• [Work instructions]: Would you repeat all the lines below, exactly as they stand?

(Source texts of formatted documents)
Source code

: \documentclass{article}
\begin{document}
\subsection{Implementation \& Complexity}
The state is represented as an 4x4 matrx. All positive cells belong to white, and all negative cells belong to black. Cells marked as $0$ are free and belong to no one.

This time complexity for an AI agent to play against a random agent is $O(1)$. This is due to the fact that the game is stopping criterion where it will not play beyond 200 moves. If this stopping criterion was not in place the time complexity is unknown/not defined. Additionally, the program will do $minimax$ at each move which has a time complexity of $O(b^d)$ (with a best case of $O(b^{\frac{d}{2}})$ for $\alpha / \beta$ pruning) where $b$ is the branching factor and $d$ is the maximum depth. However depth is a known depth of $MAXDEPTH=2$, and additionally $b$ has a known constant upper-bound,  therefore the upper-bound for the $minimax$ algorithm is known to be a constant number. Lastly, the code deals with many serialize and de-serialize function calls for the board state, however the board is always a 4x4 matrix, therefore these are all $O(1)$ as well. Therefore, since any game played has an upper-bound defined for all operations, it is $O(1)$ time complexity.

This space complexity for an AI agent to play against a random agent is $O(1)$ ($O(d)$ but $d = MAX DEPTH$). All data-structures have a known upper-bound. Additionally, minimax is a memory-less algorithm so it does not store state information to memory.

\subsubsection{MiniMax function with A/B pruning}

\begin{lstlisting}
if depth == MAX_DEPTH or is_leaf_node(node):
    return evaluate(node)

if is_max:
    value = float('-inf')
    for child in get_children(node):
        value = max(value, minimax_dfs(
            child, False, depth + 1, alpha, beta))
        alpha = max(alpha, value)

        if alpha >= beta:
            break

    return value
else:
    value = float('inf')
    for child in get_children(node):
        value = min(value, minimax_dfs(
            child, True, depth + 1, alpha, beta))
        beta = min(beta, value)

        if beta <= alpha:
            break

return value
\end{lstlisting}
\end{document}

• [Response area]:
Source code

: \documentclass{article}
\begin{document}
\subsection{Implementation \& Complexity}
The state is represented as an 4x4 matrx. All positive cells belong to white, and all negative cells belong to black. Cells marked as $0$ are free and belong to no one.

This time complexity for an AI agent to play against a random agent is $O(1)$. This is due to the fact that the game is stopping criterion where it will not play beyond 200 moves. If this stopping criterion was not in place the time complexity is unknown/not defined. Additionally, the program will do $minimax$ at each move which has a time complexity of $O(b^d)$ (with a best case of $O(b^{\frac{d}{2}})$ for $\alpha / \beta$ pruning) where $b$ is the branching factor and $d$ is the maximum depth. However depth is a known depth of $MAXDEPTH=2$, and additionally $b$ has a known constant upper-bound,  therefore the upper-bound for the $minimax$ algorithm is known to be a constant number. Lastly, the code deals with many serialize and de-serialize function calls for the board state, however the board is always a 4x4 matrix, therefore these are all $O(1)$ as well. Therefore, since any game played has an upper-bound defined for all operations, it is $O(1)$ time complexity.

This space complexity for an AI agent to play against a random agent is $O(1)$ ($O(d)$ but $d = MAX DEPTH$). All data-structures have a known upper-bound. Additionally, minimax is a memory-less algorithm so it does not store state information to memory.

\subsubsection{MiniMax function with A/B pruning}

\begin{lstlisting}
if depth == MAX_DEPTH or is_leaf_node(node):
    return evaluate(node)

if is_max:
    value = float('-inf')
    for child in get_children(node):
        value = max(value, minimax_dfs(
            child, False, depth + 1, alpha, beta))
        alpha = max(alpha, value)

        if alpha >= beta:
            break

    return value
else:
    value = float('inf')
    for child in get_children(node):
        value = min(value, minimax_dfs(
            child, True, depth + 1, alpha, beta))
        beta = min(beta, value)

        if beta <= alpha:
            break

return value
\end{lstlisting}
\end{document}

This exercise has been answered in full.